Hints:

Start by exploring a simpler version of the problem.

The best solution when using only two leaves is:

• (1, 2, 4, 8)

• (3, 5, 6, 7)

This setup allows you to represent every number up to 15 using at most one number from each leaf. How can you build on this when adding a third leaf?

A good next step is to keep the first two leaves the same and place the numbers 9 through 18 on a third leaf. This lets you reach higher numbers with decent coverage.

To improve this further, make small adjustments:

• Add 22 to the first leaf: (1, 2, 4, 8, 22)

• Expand the second leaf with: (3, 5, 6, 7, 19, 20, 21)

This configuration reaches all numbers up to 22. With a few more minor changes, it’s possible to extend the range to 23, which is the best known solution for this setup.

Exploration:

How do things change if you use only even numbers? How do things change if you use only
odd numbers? What happens if you use more than three leaves?

Solution and Exploration:

Working with three leaves is significantly more complex than working with just two, but a few simple strategies go a long way.

Two Powerful Leaf Strategies

There are two particularly effective patterns for placing numbers on a single leaf:

1. Powers of 2 – e.g., (1, 2, 4, 8, 16, …)
   These are useful because powers of 2 combine in a unique way to create a wide range of sums without overlaps.

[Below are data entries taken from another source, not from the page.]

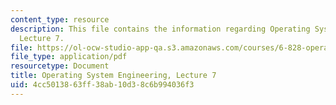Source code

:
 ```yaml
---
content_type: resource
description: This file contains the information regarding Operating System Engineering,
  Lecture 7.
file: https://ol-ocw-studio-app-qa.s3.amazonaws.com/courses/6-828-operating-system-engineering-fall-2012/4cc5013863ff38ab10d38c6b994036f3_MIT6_828F12_lec7_notes.pdf
file_type: application/pdf
resourcetype: Document
title: Operating System Engineering, Lecture 7
uid: 4cc50138-63ff-38ab-10d3-8c6b994036f3
---
```

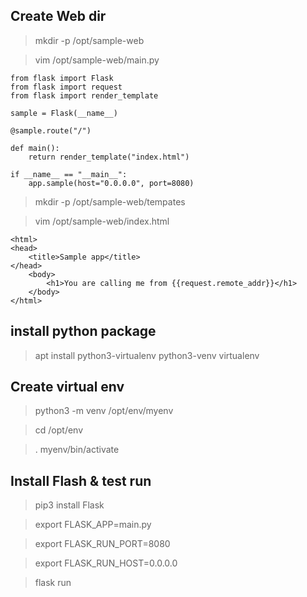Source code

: ## Create Web dir
> mkdir -p /opt/sample-web

> vim /opt/sample-web/main.py

```
from flask import Flask
from flask import request
from flask import render_template

sample = Flask(__name__)

@sample.route("/")

def main():
    return render_template("index.html")

if __name__ == "__main__":
    app.sample(host="0.0.0.0", port=8080)

```

> mkdir -p /opt/sample-web/tempates

> vim /opt/sample-web/index.html

```
<html>
<head>
    <title>Sample app</title>
</head>
    <body>
        <h1>You are calling me from {{request.remote_addr}}</h1>
    </body>
</html>

```

## install python package
> apt install python3-virtualenv python3-venv virtualenv

## Create virtual env
> python3 -m venv /opt/env/myenv

> cd /opt/env

> . myenv/bin/activate

## Install Flash & test run
> pip3 install Flask

> export FLASK_APP=main.py

> export FLASK_RUN_PORT=8080

> export FLASK_RUN_HOST=0.0.0.0

> flask run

2. Consecutive sequences starting from a midpoint – e.g., (5, 6, 7, 8, 9, 10)
   This pattern gives compact coverage of a dense range.

Step-by-Step: From Two Leaves to Three

Let’s build on the best-known configuration for two leaves:

• Leaf 1: (1, 2, 4, 8)

• Leaf 2: (3, 5, 6, 7)

This setup can generate all integers up to 15 when picking at most one number from each leaf.
To extend this idea to three leaves, we can place the next consecutive numbers on the third leaf:

• Leaf 3: (9 through 18)

This gives us:

• (1, 2, 4, 8)

• (3, 5, 6, 7)

• (9, 10, 11, 12, 13, 14, 15, 16, 17, 18)

With a few strategic additions, we can improve the range:

• Add 22 to Leaf 1

• Add 19, 20, 21 to Leaf 2

So we get:

• (1, 2, 4, 8, 22)

• (3, 5, 6, 7, 19, 20, 21)

• (9, 10, 11, 12, 13, 14, 15, 16, 17, 18)

This configuration allows us to generate all integers up to 22, which is quite close to the theoretical maximum for three leaves.

The Best-Known Solution for Three Leaves

According to mathematical literature on sum-free partitions, the best known configuration that allows you to reach up to 23 is:

• Leaf 1: (1, 2, 4, 8, 11, 16, 22)

• Leaf 2: (3, 5, 6, 7, 19, 21, 23)

• Leaf 3: (9, 10, 12, 13, 14, 15, 17, 18, 20)

Only a few numbers (such as 11 and 16) were moved from the earlier version to reach this optimal result.

Beyond Three Leaves

• Four Leaves: Best known maximum is 66, with this configuration:

  • Leaf 1: (1, 2, 4, 8, 11, 16, 22, 25, 40, 43, 53, 66)

  • Leaf 2: (3, 5, 6, 7, 19, 21, 23, 34, 35, 50, 51, 52, 63, 64, 65)

  • Leaf 3: (9, 10, 12, 13, 14, 15, 17, 18, 20, 54–62)

  • Leaf 4: (24, 26–33, 36–39, 41, 42, 44–49)

• Five Leaves: Best known value is 196

• Six Leaves: Unknown — this remains an open problem in combinatorics! Perhaps one of your students can contribute to solving it.

Even and Odd Numbers

• If you are only working with even numbers, you can double every number from the standard solution.

• All odd numbers can be placed on a single leaf, so using three or more leaves provides no advantage in that specific case.